A Índia e a Venezuela procuraram reforçar os seus laços no sector energético na quinta-feira, com Nova Deli a dizer que Caracas o vê como um parceiro preferencial no sector numa altura em que o fornecimento global de petróleo foi interrompido pela crise do Médio Oriente.
A presidente interina da Venezuela, Delcy Rodriguez, está visitando a Índia com uma grande equipe de ministros e manteve conversações com o primeiro-ministro indiano, Narendra Modi, na quinta-feira.
As discussões entre os dois lados centraram-se na cooperação em projectos energéticos a montante e a jusante, disse Rudrendra Tandon, secretário (Leste) do Ministério dos Negócios Estrangeiros indiano, numa conferência de imprensa após as conversações.
“Estamos trabalhando com um governo amigável, que deseja uma parceria com a Índia”, disse Tandon. “Queremos retribuir isso. A Venezuela tem sido tradicionalmente uma amiga próxima. Temos colaborado muito estreitamente a nível internacional, por isso estamos apenas a voltar ao normal.”

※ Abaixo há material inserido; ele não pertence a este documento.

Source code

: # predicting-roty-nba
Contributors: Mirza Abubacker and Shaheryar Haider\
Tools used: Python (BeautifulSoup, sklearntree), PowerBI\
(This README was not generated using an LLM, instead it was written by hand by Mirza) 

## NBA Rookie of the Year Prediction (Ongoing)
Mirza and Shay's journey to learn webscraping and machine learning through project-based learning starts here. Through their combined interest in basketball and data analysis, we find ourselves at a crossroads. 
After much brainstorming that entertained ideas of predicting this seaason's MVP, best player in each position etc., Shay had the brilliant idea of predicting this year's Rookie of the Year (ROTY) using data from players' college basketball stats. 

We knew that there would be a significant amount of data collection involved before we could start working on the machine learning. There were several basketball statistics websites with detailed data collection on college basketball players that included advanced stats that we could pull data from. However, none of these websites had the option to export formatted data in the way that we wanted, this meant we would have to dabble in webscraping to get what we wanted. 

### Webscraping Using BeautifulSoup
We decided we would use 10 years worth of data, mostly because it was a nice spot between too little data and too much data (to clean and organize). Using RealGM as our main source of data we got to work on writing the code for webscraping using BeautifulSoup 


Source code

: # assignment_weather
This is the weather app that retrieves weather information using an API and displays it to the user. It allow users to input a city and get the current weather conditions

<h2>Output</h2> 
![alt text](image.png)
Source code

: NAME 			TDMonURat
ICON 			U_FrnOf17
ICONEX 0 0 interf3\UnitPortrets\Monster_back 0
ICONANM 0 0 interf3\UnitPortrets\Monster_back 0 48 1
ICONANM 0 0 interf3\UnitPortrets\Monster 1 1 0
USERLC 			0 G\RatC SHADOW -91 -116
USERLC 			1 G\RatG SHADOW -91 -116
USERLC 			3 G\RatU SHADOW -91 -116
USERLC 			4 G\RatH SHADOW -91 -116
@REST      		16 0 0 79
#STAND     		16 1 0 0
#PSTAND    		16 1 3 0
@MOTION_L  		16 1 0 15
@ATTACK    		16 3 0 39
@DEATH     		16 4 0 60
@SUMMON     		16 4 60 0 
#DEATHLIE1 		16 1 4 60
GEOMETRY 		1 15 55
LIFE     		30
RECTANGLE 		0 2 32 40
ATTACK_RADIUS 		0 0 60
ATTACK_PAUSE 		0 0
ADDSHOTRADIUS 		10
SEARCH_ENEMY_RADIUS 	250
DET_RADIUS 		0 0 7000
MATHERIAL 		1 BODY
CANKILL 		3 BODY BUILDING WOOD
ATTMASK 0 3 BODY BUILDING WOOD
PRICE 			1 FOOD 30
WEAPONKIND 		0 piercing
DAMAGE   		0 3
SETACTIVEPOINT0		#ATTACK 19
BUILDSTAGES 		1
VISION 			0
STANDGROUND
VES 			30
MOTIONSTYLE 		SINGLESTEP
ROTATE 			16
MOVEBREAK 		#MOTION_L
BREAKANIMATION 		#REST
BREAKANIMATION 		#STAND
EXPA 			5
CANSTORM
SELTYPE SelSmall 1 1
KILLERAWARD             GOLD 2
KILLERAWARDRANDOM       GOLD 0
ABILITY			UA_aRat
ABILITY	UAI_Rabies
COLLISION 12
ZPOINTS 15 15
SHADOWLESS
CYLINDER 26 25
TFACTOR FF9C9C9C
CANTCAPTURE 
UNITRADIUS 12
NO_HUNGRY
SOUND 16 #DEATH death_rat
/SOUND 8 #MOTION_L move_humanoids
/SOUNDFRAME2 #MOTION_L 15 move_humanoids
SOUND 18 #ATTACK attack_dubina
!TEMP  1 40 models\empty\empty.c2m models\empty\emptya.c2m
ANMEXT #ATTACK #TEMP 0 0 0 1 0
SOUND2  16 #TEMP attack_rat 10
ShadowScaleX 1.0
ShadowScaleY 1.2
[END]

A Venezuela vê a Índia como um “parceiro preferencial” no setor energético e Rodriguez visitará instalações de refino de petróleo na Índia durante sua visita que termina em 7 de junho, disse Tandon.
Ela também deverá se reunir com os principais líderes da indústria energética indiana na capital financeira Mumbai, informou a Reuters.
Índia é um importante comprador do petróleo venezuelano
A Índia foi o segundo maior importador de petróleo venezuelano em maio, com compras de 427 mil barris por dia, perdendo apenas para os Estados Unidos, informou a Reuters.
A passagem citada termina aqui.